EXERCISE BRIEF - Could you reproduce the line where "listof=totoc, %" occurs and all lines after it in the listing below, through the final one, without changing anything?

SUPPLIED DATA -

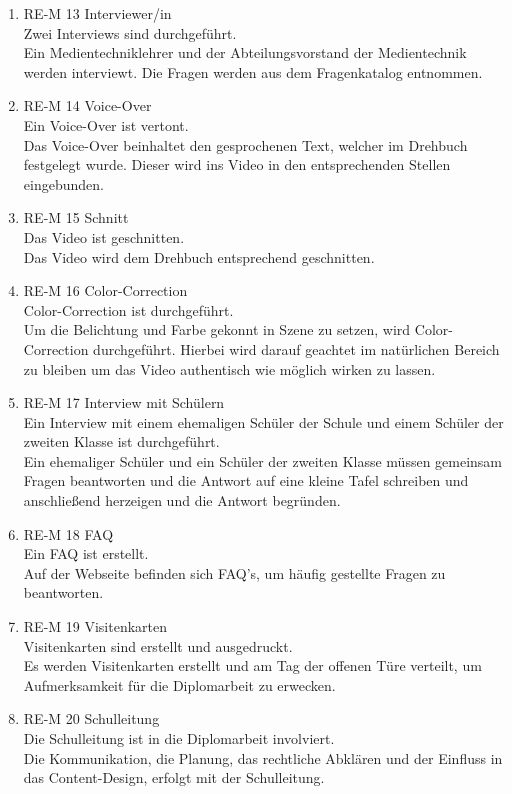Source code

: \documentclass[
    headings=optiontotocandhead,%
    twoside,
    numbers=noenddot,%
    toc=flat, %
    12pt, %
    titlepage, %
    parskip=full, %
    listof=totoc, %
    listof=flat, %
    numbers=noenddot, %
    bibliography=totoc, %
    a4paper,DIV=14,
    BCOR=15mm,
]{scrbook}
\begin{document}
\begin{enumerate}
\item RE-M 13 Interviewer/in\\
Zwei Interviews sind durchgeführt.\\
Ein Medientechniklehrer und der Abteilungsvorstand der Medientechnik werden interviewt. Die Fragen werden aus dem Fragenkatalog entnommen.
\item RE-M 14 Voice-Over\\
Ein Voice-Over ist vertont.\\
Das Voice-Over beinhaltet den gesprochenen Text, welcher im Drehbuch festgelegt wurde. Dieser wird ins Video in den entsprechenden Stellen eingebunden.
\item RE-M 15 Schnitt \\
Das Video ist geschnitten.\\
Das Video wird dem Drehbuch entsprechend geschnitten.
\item RE-M 16 Color-Correction\\
Color-Correction ist durchgeführt.\\
Um die Belichtung und Farbe gekonnt in Szene zu setzen, wird Color-Correction durchgeführt. Hierbei wird darauf geachtet im natürlichen Bereich zu bleiben um das Video authentisch wie möglich wirken zu lassen.
\item RE-M 17 Interview mit Schülern\\
Ein Interview mit einem ehemaligen Schüler der Schule und einem Schüler der zweiten Klasse ist durchgeführt. \\
Ein ehemaliger Schüler und ein Schüler der zweiten Klasse müssen gemeinsam Fragen beantworten und die Antwort auf eine kleine Tafel schreiben und anschließend herzeigen und die Antwort begründen.
\item RE-M 18 FAQ\\
Ein FAQ ist erstellt.\\
Auf der Webseite befinden sich FAQ’s, um häufig gestellte Fragen zu beantworten.
\item RE-M 19 Visitenkarten\\
Visitenkarten sind erstellt und ausgedruckt.\\
Es werden Visitenkarten erstellt und am Tag der offenen Türe verteilt, um Aufmerksamkeit für die Diplomarbeit zu erwecken.
\item RE-M 20 Schulleitung \\
Die Schulleitung ist in die Diplomarbeit involviert.\\
Die Kommunikation, die Planung, das rechtliche Abklären und der Einfluss in das Content-Design, erfolgt mit der Schulleitung. 
\end{enumerate}
\end{document}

EXERCISE RESPONSE -
    listof=totoc, %
    listof=flat, %
    numbers=noenddot, %
    bibliography=totoc, %
    a4paper,DIV=14,
    BCOR=15mm,
]{scrbook}
\begin{document}
\begin{enumerate}
\item RE-M 13 Interviewer/in\\
Zwei Interviews sind durchgeführt.\\
Ein Medientechniklehrer und der Abteilungsvorstand der Medientechnik werden interviewt. Die Fragen werden aus dem Fragenkatalog entnommen.
\item RE-M 14 Voice-Over\\
Ein Voice-Over ist vertont.\\
Das Voice-Over beinhaltet den gesprochenen Text, welcher im Drehbuch festgelegt wurde. Dieser wird ins Video in den entsprechenden Stellen eingebunden.
\item RE-M 15 Schnitt \\
Das Video ist geschnitten.\\
Das Video wird dem Drehbuch entsprechend geschnitten.
\item RE-M 16 Color-Correction\\
Color-Correction ist durchgeführt.\\
Um die Belichtung und Farbe gekonnt in Szene zu setzen, wird Color-Correction durchgeführt. Hierbei wird darauf geachtet im natürlichen Bereich zu bleiben um das Video authentisch wie möglich wirken zu lassen.
\item RE-M 17 Interview mit Schülern\\
Ein Interview mit einem ehemaligen Schüler der Schule und einem Schüler der zweiten Klasse ist durchgeführt. \\
Ein ehemaliger Schüler und ein Schüler der zweiten Klasse müssen gemeinsam Fragen beantworten und die Antwort auf eine kleine Tafel schreiben und anschließend herzeigen und die Antwort begründen.
\item RE-M 18 FAQ\\
Ein FAQ ist erstellt.\\
Auf der Webseite befinden sich FAQ’s, um häufig gestellte Fragen zu beantworten.
\item RE-M 19 Visitenkarten\\
Visitenkarten sind erstellt und ausgedruckt.\\
Es werden Visitenkarten erstellt und am Tag der offenen Türe verteilt, um Aufmerksamkeit für die Diplomarbeit zu erwecken.
\item RE-M 20 Schulleitung \\
Die Schulleitung ist in die Diplomarbeit involviert.\\
Die Kommunikation, die Planung, das rechtliche Abklären und der Einfluss in das Content-Design, erfolgt mit der Schulleitung. 
\end{enumerate}
\end{document}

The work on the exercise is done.